START Data for this task

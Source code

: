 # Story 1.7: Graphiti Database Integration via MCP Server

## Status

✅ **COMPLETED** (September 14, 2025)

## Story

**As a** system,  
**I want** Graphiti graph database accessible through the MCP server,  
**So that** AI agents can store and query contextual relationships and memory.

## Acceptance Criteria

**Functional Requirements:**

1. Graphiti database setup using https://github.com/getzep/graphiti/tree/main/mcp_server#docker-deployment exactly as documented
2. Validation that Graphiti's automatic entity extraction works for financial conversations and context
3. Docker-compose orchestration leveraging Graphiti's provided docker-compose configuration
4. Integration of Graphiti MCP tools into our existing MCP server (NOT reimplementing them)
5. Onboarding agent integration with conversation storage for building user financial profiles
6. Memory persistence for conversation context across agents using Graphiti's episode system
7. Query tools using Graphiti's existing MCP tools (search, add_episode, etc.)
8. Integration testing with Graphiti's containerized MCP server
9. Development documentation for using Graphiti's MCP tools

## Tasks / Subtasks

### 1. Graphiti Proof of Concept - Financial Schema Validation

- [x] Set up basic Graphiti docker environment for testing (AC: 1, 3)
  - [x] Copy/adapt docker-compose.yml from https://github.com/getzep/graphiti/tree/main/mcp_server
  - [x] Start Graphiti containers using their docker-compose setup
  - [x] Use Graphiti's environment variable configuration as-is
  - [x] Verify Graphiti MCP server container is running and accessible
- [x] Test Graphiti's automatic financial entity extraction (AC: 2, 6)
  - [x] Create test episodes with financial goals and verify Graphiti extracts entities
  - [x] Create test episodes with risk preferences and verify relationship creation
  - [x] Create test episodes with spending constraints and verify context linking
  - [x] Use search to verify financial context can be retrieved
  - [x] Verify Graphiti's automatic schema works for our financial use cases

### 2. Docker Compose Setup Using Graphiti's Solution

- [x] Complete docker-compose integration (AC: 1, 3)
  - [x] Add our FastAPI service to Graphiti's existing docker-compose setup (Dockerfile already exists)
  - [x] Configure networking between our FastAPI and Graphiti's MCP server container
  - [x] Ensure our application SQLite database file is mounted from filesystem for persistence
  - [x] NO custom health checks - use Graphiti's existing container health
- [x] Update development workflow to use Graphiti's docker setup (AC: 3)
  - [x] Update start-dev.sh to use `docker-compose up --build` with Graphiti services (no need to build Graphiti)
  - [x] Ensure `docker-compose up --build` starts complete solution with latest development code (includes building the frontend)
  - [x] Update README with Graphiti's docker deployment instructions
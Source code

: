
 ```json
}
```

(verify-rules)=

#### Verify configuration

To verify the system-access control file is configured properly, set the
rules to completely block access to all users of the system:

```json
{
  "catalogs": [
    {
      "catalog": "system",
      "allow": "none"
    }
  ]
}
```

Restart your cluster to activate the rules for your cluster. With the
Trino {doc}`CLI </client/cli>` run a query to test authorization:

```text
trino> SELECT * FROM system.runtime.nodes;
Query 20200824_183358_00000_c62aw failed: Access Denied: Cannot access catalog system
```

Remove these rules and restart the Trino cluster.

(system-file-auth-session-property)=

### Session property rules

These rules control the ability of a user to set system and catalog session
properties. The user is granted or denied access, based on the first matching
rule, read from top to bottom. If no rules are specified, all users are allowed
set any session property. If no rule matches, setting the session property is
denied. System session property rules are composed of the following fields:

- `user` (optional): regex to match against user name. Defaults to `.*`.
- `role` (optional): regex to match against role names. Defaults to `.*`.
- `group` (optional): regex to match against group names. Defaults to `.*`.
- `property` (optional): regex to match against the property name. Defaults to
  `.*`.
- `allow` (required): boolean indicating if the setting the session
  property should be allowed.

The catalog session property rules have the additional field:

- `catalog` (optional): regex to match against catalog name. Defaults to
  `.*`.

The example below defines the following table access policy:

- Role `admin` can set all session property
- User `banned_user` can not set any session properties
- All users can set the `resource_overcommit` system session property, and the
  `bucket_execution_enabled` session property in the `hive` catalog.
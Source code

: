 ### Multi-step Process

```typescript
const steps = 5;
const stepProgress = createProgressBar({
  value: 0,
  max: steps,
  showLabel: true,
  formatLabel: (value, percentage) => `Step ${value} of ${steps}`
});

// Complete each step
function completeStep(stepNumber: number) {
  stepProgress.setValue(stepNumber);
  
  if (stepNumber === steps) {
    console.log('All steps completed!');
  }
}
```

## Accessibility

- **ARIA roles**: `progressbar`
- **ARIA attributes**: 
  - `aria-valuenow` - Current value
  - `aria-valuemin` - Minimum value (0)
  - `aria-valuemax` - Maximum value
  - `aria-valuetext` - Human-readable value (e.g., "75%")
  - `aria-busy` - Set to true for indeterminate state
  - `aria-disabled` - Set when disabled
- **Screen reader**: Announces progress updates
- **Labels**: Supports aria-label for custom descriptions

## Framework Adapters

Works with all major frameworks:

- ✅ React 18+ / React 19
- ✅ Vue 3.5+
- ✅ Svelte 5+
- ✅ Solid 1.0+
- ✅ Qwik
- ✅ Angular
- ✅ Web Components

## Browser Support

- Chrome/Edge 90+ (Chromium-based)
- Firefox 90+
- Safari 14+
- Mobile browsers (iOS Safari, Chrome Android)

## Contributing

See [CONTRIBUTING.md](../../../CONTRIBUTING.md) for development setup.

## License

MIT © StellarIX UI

END Data for this task

**Work to complete:** Copy the lines from the start of the data verbatim, stopping after the line containing "5. Onboarding agent".

**Your response:**
Source code

: # Story 1.7: Graphiti Database Integration via MCP Server

## Status

✅ **COMPLETED** (September 14, 2025)

## Story

**As a** system,  
**I want** Graphiti graph database accessible through the MCP server,  
**So that** AI agents can store and query contextual relationships and memory.

## Acceptance Criteria

**Functional Requirements:**

1. Graphiti database setup using https://github.com/getzep/graphiti/tree/main/mcp_server#docker-deployment exactly as documented
2. Validation that Graphiti's automatic entity extraction works for financial conversations and context
3. Docker-compose orchestration leveraging Graphiti's provided docker-compose configuration
4. Integration of Graphiti MCP tools into our existing MCP server (NOT reimplementing them)
5. Onboarding agent integration with conversation storage for building user financial profiles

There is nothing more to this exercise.